- What needs to be done: Below are the records. How many of their lines contain "galactic"? Give only the number.

- Data shown:
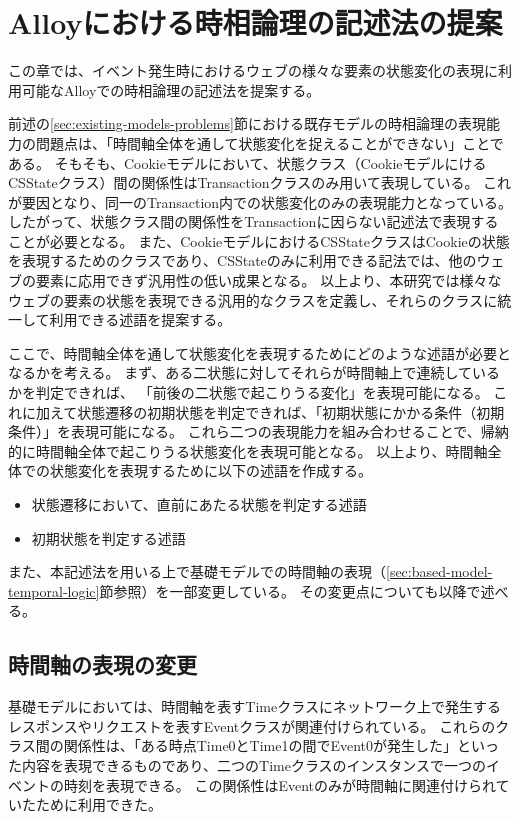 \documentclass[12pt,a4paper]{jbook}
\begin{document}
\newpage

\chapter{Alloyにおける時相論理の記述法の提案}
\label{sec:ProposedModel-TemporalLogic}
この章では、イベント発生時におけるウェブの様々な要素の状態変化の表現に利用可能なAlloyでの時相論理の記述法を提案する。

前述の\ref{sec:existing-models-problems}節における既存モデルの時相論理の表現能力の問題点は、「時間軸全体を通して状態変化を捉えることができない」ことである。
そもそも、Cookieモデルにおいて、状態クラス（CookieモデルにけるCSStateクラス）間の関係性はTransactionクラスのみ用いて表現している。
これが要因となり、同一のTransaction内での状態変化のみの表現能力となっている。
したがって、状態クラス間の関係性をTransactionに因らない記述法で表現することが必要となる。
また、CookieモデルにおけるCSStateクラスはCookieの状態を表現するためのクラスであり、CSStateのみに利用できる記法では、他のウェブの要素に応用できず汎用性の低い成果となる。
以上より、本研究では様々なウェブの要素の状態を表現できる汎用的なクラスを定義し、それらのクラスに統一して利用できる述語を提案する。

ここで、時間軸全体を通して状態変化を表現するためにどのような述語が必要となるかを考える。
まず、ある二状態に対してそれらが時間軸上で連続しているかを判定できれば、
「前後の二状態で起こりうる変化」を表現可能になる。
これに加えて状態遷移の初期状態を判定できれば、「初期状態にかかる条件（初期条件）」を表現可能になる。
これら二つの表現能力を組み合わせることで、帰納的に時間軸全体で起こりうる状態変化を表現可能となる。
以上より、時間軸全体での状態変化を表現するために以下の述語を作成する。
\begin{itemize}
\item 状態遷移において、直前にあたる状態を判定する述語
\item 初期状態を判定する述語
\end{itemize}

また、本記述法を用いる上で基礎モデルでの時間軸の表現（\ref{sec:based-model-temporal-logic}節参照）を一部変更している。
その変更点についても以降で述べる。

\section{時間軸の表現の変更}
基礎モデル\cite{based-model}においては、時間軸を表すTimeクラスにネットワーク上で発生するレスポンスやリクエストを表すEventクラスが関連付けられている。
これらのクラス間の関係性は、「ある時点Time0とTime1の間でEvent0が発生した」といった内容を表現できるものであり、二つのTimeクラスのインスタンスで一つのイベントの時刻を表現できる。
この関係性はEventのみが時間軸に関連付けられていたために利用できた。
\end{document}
---
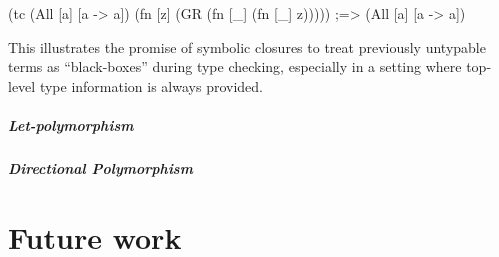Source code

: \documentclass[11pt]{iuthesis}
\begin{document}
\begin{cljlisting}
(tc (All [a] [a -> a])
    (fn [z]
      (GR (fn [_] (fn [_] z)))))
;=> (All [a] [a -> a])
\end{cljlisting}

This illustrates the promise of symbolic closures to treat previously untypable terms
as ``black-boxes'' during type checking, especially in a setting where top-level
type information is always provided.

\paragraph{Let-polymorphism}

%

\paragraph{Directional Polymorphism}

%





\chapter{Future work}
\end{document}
...
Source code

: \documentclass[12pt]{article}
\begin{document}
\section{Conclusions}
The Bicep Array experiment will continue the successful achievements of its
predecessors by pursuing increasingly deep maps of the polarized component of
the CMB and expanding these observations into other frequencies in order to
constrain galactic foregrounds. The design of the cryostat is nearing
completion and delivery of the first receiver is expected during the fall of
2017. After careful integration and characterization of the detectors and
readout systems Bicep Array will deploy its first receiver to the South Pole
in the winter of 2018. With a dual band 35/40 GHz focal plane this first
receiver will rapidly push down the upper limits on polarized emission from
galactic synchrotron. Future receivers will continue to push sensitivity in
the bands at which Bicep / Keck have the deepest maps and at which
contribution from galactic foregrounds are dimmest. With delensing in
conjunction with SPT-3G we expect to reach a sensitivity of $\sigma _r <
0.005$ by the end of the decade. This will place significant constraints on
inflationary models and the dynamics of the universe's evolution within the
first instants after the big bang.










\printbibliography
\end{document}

- Your solution: 3